Thursday, January 22, 2015

John FitzGerald

Lullyby

(for Chris)



I shall now sing you a lullyby.
It goes a little something like this:

Ahem, mi, mi, mi…

Burglars come
at night, when you are sleeping
and if you’re still awake
they chop your stinking head off
so go to bed now
and get yourself some rest

Wasn’t that a lovely lullyby?
Would you like to hear the second verse?


From Favorite Bedtime Stories (Salmon Poetry 2014)







One

Rule one is dreams, like everything, grow.
What? Did you think the rules never changed?
Well, I might bend them before your eyes.

Rules are something that I can get into.
Collections of words are my forte.
Some might come up again a little later.

But for now, by choice, I still abide.
Choice is also easily numbered.
The two choices here are delete or revise.

Two

Then again, there is a third choice,
which is to leave things as they are. The status quo,
adoring words, and other tricks it may remember.

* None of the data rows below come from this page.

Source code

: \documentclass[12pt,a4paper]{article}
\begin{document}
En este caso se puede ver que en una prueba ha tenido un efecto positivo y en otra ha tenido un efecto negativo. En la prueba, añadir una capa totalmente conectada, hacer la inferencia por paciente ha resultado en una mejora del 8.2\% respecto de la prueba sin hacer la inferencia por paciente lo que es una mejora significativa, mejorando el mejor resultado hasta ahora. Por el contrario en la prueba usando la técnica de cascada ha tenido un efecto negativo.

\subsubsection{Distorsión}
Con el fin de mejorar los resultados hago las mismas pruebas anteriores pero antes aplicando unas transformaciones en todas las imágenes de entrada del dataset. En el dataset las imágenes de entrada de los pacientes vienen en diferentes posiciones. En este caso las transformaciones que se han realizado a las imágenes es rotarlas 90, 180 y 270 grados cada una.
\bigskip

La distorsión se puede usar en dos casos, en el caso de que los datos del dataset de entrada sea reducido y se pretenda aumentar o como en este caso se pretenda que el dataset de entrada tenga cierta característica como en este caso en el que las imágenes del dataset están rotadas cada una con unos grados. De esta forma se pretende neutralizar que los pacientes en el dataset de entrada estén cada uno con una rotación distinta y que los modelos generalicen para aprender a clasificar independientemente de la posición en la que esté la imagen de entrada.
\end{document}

I listen in, and keep going over
my earlier suggestions of freckles on the Mona Lisa,
or Blue Boy in maroon.

And maybe Shakespeare should have cursed more,
mentioned it if he rented a room,
got caught with his hands full, waxing the wounds.

Three

We could wonder if it were true.
After, he added punctuation,
recounted the number of lines per verse.

And that beginning which couldn’t be found
because it hadn’t yet occurred
wouldn’t appear until line thirty-five,

determining all before could be deleted.
Truth only lives for an instant, there’s no point in going back over it –
another idea I’ll just throw out.

Four

Not all rules are man-made.
Many exist in nature.
In degrees of either on or off, with nothing in between.

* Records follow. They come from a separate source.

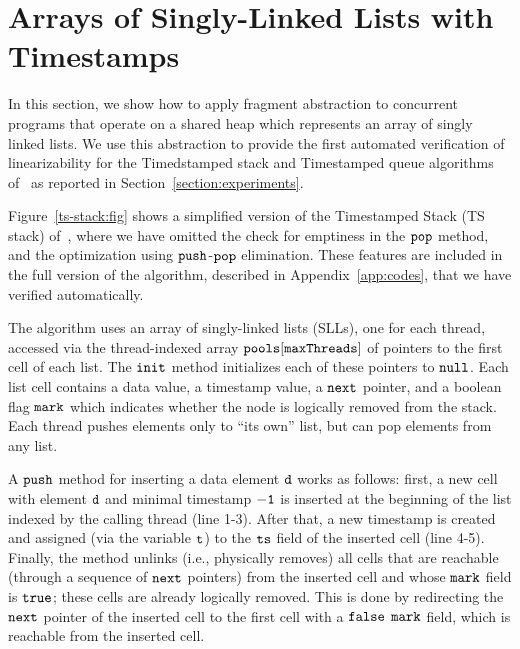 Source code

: \section{Arrays of Singly-Linked Lists with Timestamps}
\label{sec:ts}

In this section, we show how to apply fragment abstraction to concurrent
programs that  operate on a shared heap which represents
an array of singly linked lists.
We use this abstraction to provide the first automated verification of
linearizability for the Timedstamped stack and
Timestamped queue algorithms of~\cite{ts-stack}
as reported in Section~\ref{section:experiments}.




Figure~\ref{ts-stack:fig} shows a simplified version of the Timestamped Stack (TS stack) of~\cite{ts-stack}, where we have omitted the check for emptiness in the ${\tt pop}$ method, and the optimization using ${\tt push}$-${\tt pop}$ elimination. These features are included in the full version of the algorithm,
\ifreport
described in Appendix~\ref{app:codes},
\fi
that we have verified automatically.

The algorithm uses an array of singly-linked lists (SLLs), one for each thread, accessed via the thread-indexed array ${\tt pools[maxThreads]}$ of pointers to the first cell of each list. The ${\tt init}$ method initializes each of these pointers to ${\tt null}$. Each list cell contains a data value, a timestamp value, a ${\tt next}$ pointer, and a boolean flag ${\tt mark}$ which indicates whether the node is logically removed from the stack. Each thread pushes elements only to ``its own'' list, but can pop elements from any list.

A ${\tt push}$ method for inserting a data element ${\tt d}$ works as follows: first, a new cell with element ${\tt d}$ and minimal timestamp ${\tt -1}$ is inserted at the beginning of the list indexed by the calling thread (line 1-3). After that, a new timestamp is created and assigned (via the variable ${\tt t}$) to the ${\tt ts}$ field of the inserted cell (line 4-5).
Finally, the method unlinks (i.e., physically removes) all cells that are reachable (through a sequence of $\tt next$ pointers) from the inserted cell and whose ${\tt mark}$ field is ${\tt true}$; these cells are already logically removed. This is done by redirecting the $\tt next$ pointer of the inserted cell to the first cell with a ${\tt false}$ $\tt mark$ field, which is
reachable from the inserted cell.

Any time a person takes too strong a stance for good,
he’s bound to end up being the bad guy –
That’s rule two.

I mean, things either fall or they don’t,
depending upon the jurisdiction.
Who knew about the moon, for instance?

Five

Rules of one place are broken in another.
You might do what you never could, like float.
Or take an old beginning and replace it.

Apples fell, and Jesus drank,
but what if it were so much he missed his calling?
And were rendered, say, a poet.

The poems would all be miracles, sure.
Lips to red from cyanotic blue,
water to wine, then back again, before anybody noticed.

Six

So much for sacred too.
Rule three is write what the mind provides.
Not to do so is violation, the punishment for which is silence.

I strive to remember what is normal, or in other words, the errors. 
And if there weren’t any I would have to make them up.
Don’t get me wrong, I’m a firm believer that perfection is attainable.

It’s just that it only lasts a moment,
because rule four is all things change, and then a lot of time
is wasted trying to put things back the way they were. 

Seven

The mind travels in waves.
It moves in frequencies detected by the brain.
But here is the difference between thinking and thought:

Scientists know the brain contains memories.
They’ve already probed into just the right places,
made electric currents arise to the level of moronic.

Picture wind as it blows through a tree,
or a river dipped into a cup. A river, by every other sense,
a blind man can’t confuse with the gutter. 

Eight

Oh, the mind comes in waves, believe me.
Perfection disguises itself as surrender,
and the funny thing is, it’s flawed.

Plainness makes perfection seem peculiar.
But the universe runs on tiny laws that anyone can break.
Rule five is contradiction – change always remains the same.

Once, I received a compliment.
It was, after hearing you, I don’t feel so screwed up.
And I said thanks. 

Nine

A step into emptiness proves the point.
I bear enough weight to crush myself,
But it takes two puffs to blow an ant away.

Did you know if you drop an ant from the Empire State Building,
within sixty seconds it learns about wings?
Feathers without birds nonetheless know how to float.

Those with minds of their own, I know, could take this the wrong way.
But with gravity as rules six through nine,
a minute’s a fucking long time to fly.


From The Mind (Salmon Poetry 2011)






 


John FitzGerald is a poet, writer, editor, and attorney for the disabled in Los Angeles.
A dual citizen of the U.S. and Ireland, he attended the University of West Los Angeles School of Law, where he was editor of the Law Review. He is author of Favorite Bedtime Stories (Salmon Poetry), The Mind (Salmon Poetry), Telling Time by the Shadows (Turning Point), and Spring Water (Turning Point Books Prize). Other works include Primate, a novel & screenplay, and the non-fiction Everything I Know. He has contributed to the anthologies Human and Inhuman Monstrous Poems (Everyman), Poetry: Reading it, Writing it, Publishing it (Salmon Poetry), Dogs Singing: A Tribute Anthology (Salmon Poetry), Rubicon: Words and Art inspired by Oscar Wilde's De Profundis (Sybaritic Press), and From the Four-Chambered Heart: In Tribute to Anais Nin (Sybaritic Press), and to many journals, notably The Warwick Review, World Literature Today, Mad Hatters’ Review, Barnwood Mag, and Lit Bridge.